[llvm] aca8b9d - [DAG] SimplifyDemandedBits - if we're only demanding the signbits, a MIN/MAX node can be simplified to a OR or AND node
Simon Pilgrim via llvm-commits
llvm-commits at lists.llvm.org
Fri Sep 1 02:59:33 PDT 2023
Author: Simon Pilgrim
Date: 2023-09-01T10:56:32+01:00
New Revision: aca8b9d0d56eea757b6903f75ff529f545ab229d
URL: https://github.com/llvm/llvm-project/commit/aca8b9d0d56eea757b6903f75ff529f545ab229d
DIFF: https://github.com/llvm/llvm-project/commit/aca8b9d0d56eea757b6903f75ff529f545ab229d.diff
LOG: [DAG] SimplifyDemandedBits - if we're only demanding the signbits, a MIN/MAX node can be simplified to a OR or AND node
Extension to the signbit case, if the signbits extend down through all the demanded bits then SMIN/SMAX/UMIN/UMAX nodes can be simplified to a OR/AND/AND/OR.

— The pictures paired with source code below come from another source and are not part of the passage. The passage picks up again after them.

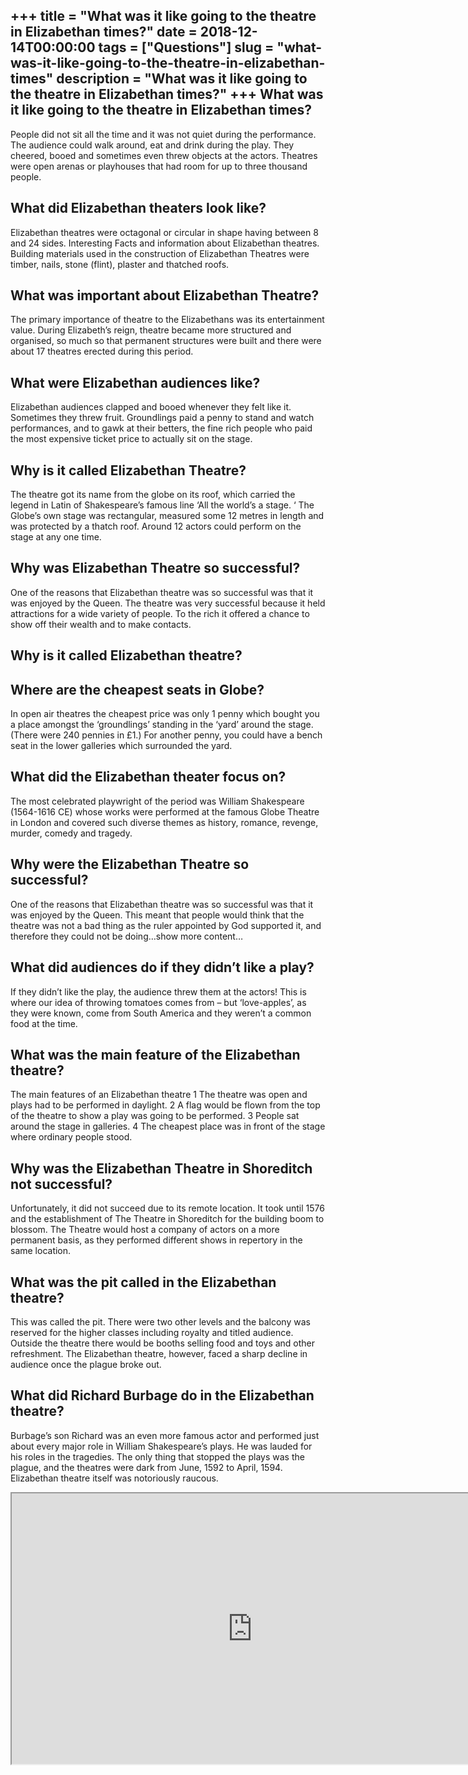 +++
title = "What was it like going to the theatre in Elizabethan times?"
date = 2018-12-14T00:00:00
tags = ["Questions"]
slug = "what-was-it-like-going-to-the-theatre-in-elizabethan-times"
description = "What was it like going to the theatre in Elizabethan times?"
+++
What was it like going to the theatre in Elizabethan times?
-----------------------------------------------------------

People did not sit all the time and it was not quiet during the performance. The audience could walk around, eat and drink during the play. They cheered, booed and sometimes even threw objects at the actors. Theatres were open arenas or playhouses that had room for up to three thousand people.

What did Elizabethan theaters look like?
----------------------------------------

Elizabethan theatres were octagonal or circular in shape having between 8 and 24 sides. Interesting Facts and information about Elizabethan theatres. Building materials used in the construction of Elizabethan Theatres were timber, nails, stone (flint), plaster and thatched roofs.

What was important about Elizabethan Theatre?
---------------------------------------------

The primary importance of theatre to the Elizabethans was its entertainment value. During Elizabeth’s reign, theatre became more structured and organised, so much so that permanent structures were built and there were about 17 theatres erected during this period.

What were Elizabethan audiences like?
-------------------------------------

Elizabethan audiences clapped and booed whenever they felt like it. Sometimes they threw fruit. Groundlings paid a penny to stand and watch performances, and to gawk at their betters, the fine rich people who paid the most expensive ticket price to actually sit on the stage.

Why is it called Elizabethan Theatre?
-------------------------------------

The theatre got its name from the globe on its roof, which carried the legend in Latin of Shakespeare’s famous line ‘All the world’s a stage. ‘ The Globe’s own stage was rectangular, measured some 12 metres in length and was protected by a thatch roof. Around 12 actors could perform on the stage at any one time.

Why was Elizabethan Theatre so successful?
------------------------------------------

One of the reasons that Elizabethan theatre was so successful was that it was enjoyed by the Queen. The theatre was very successful because it held attractions for a wide variety of people. To the rich it offered a chance to show off their wealth and to make contacts.

Why is it called Elizabethan theatre?
-------------------------------------

Where are the cheapest seats in Globe?
--------------------------------------

In open air theatres the cheapest price was only 1 penny which bought you a place amongst the ‘groundlings’ standing in the ‘yard’ around the stage. (There were 240 pennies in £1.) For another penny, you could have a bench seat in the lower galleries which surrounded the yard.

What did the Elizabethan theater focus on?
------------------------------------------

The most celebrated playwright of the period was William Shakespeare (1564-1616 CE) whose works were performed at the famous Globe Theatre in London and covered such diverse themes as history, romance, revenge, murder, comedy and tragedy.

Why were the Elizabethan Theatre so successful?
-----------------------------------------------

One of the reasons that Elizabethan theatre was so successful was that it was enjoyed by the Queen. This meant that people would think that the theatre was not a bad thing as the ruler appointed by God supported it, and therefore they could not be doing…show more content…

What did audiences do if they didn’t like a play?
-------------------------------------------------

If they didn’t like the play, the audience threw them at the actors! This is where our idea of throwing tomatoes comes from – but ‘love-apples’, as they were known, come from South America and they weren’t a common food at the time.

What was the main feature of the Elizabethan theatre?
-----------------------------------------------------

The main features of an Elizabethan theatre 1 The theatre was open and plays had to be performed in daylight. 2 A flag would be flown from the top of the theatre to show a play was going to be performed. 3 People sat around the stage in galleries. 4 The cheapest place was in front of the stage where ordinary people stood.

Why was the Elizabethan Theatre in Shoreditch not successful?
-------------------------------------------------------------

Unfortunately, it did not succeed due to its remote location. It took until 1576 and the establishment of The Theatre in Shoreditch for the building boom to blossom. The Theatre would host a company of actors on a more permanent basis, as they performed different shows in repertory in the same location.

What was the pit called in the Elizabethan theatre?
---------------------------------------------------

This was called the pit. There were two other levels and the balcony was reserved for the higher classes including royalty and titled audience. Outside the theatre there would be booths selling food and toys and other refreshment. The Elizabethan theatre, however, faced a sharp decline in audience once the plague broke out.

What did Richard Burbage do in the Elizabethan theatre?
-------------------------------------------------------

Burbage’s son Richard was an even more famous actor and performed just about every major role in William Shakespeare’s plays. He was lauded for his roles in the tragedies. The only thing that stopped the plays was the plague, and the theatres were dark from June, 1592 to April, 1594. Elizabethan theatre itself was notoriously raucous.

<iframe allow="accelerometer; autoplay; clipboard-write; encrypted-media; gyroscope; picture-in-picture" allowfullscreen="" class="__youtube_prefs__  epyt-is-override  no-lazyload" data-no-lazy="1" data-origheight="433" data-origwidth="770" data-skipgform_ajax_framebjll="" height="433" id="_ytid_90058" loading="lazy" src="https://www.youtube.com/embed/U1p8iS7_kZc?enablejsapi=1&autoplay=0&cc_load_policy=0&cc_lang_pref=&iv_load_policy=1&loop=0&modestbranding=0&rel=1&fs=1&playsinline=0&autohide=2&theme=dark&color=red&controls=1&" title="YouTube player" width="770"></iframe>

Alive2: https://alive2.llvm.org/ce/z/mFVFAn (general case)
Differential Revision: https://reviews.llvm.org/D158364
Added:
Modified:
llvm/lib/CodeGen/SelectionDAG/TargetLowering.cpp
llvm/test/CodeGen/X86/known-signbits-vector.ll
Removed:
################################################################################
diff --git a/llvm/lib/CodeGen/SelectionDAG/TargetLowering.cpp b/llvm/lib/CodeGen/SelectionDAG/TargetLowering.cpp
index 8d66c9f317e1ec..a8e15b2b1760f3 100644
--- a/llvm/lib/CodeGen/SelectionDAG/TargetLowering.cpp
+++ b/llvm/lib/CodeGen/SelectionDAG/TargetLowering.cpp
@@ -2156,54 +2156,49 @@ bool TargetLowering::SimplifyDemandedBits(
}
break;
}
- case ISD::SMIN: {
- SDValue Op0 = Op.getOperand(0);
- SDValue Op1 = Op.getOperand(1);
- // If we're only wanting the signbit, then we can simplify to OR node.
- // TODO: Extend this based on ComputeNumSignBits.

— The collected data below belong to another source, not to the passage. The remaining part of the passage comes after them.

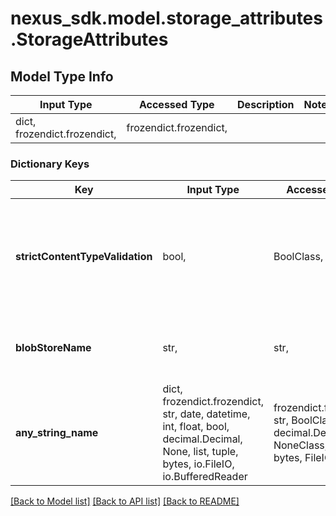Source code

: # nexus_sdk.model.storage_attributes.StorageAttributes

## Model Type Info

| Input Type                   | Accessed Type          | Description | Notes |
| ---------------------------- | ---------------------- | ----------- | ----- |
| dict, frozendict.frozendict, | frozendict.frozendict, |             |

### Dictionary Keys

| Key                             | Input Type                                                                                                                                  | Accessed Type                                                                           | Description                                                                                 | Notes      |
| ------------------------------- | ------------------------------------------------------------------------------------------------------------------------------------------- | --------------------------------------------------------------------------------------- | ------------------------------------------------------------------------------------------- | ---------- |
| **strictContentTypeValidation** | bool,                                                                                                                                       | BoolClass,                                                                              | Whether to validate uploaded content&#x27;s MIME type appropriate for the repository format |
| **blobStoreName**               | str,                                                                                                                                        | str,                                                                                    | Blob store used to store repository contents                                                | [optional] |
| **any_string_name**             | dict, frozendict.frozendict, str, date, datetime, int, float, bool, decimal.Decimal, None, list, tuple, bytes, io.FileIO, io.BufferedReader | frozendict.frozendict, str, BoolClass, decimal.Decimal, NoneClass, tuple, bytes, FileIO | any string name can be used but the value must be the correct type                          | [optional] |

[[Back to Model list]](../../README.md#documentation-for-models) [[Back to API list]](../../README.md#documentation-for-api-endpoints) [[Back to README]](../../README.md)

- if (DemandedBits.isSignMask())
- return TLO.CombineTo(Op, TLO.DAG.getNode(ISD::OR, dl, VT, Op0, Op1));
- break;
- }
- case ISD::SMAX: {
- SDValue Op0 = Op.getOperand(0);
- SDValue Op1 = Op.getOperand(1);
- // If we're only wanting the signbit, then we can simplify to AND node.
- // TODO: Extend this based on ComputeNumSignBits.
- if (DemandedBits.isSignMask())
- return TLO.CombineTo(Op, TLO.DAG.getNode(ISD::AND, dl, VT, Op0, Op1));
- break;
- }
- case ISD::UMIN: {
- SDValue Op0 = Op.getOperand(0);
- SDValue Op1 = Op.getOperand(1);
- // If we're only wanting the msb, then we can simplify to AND node.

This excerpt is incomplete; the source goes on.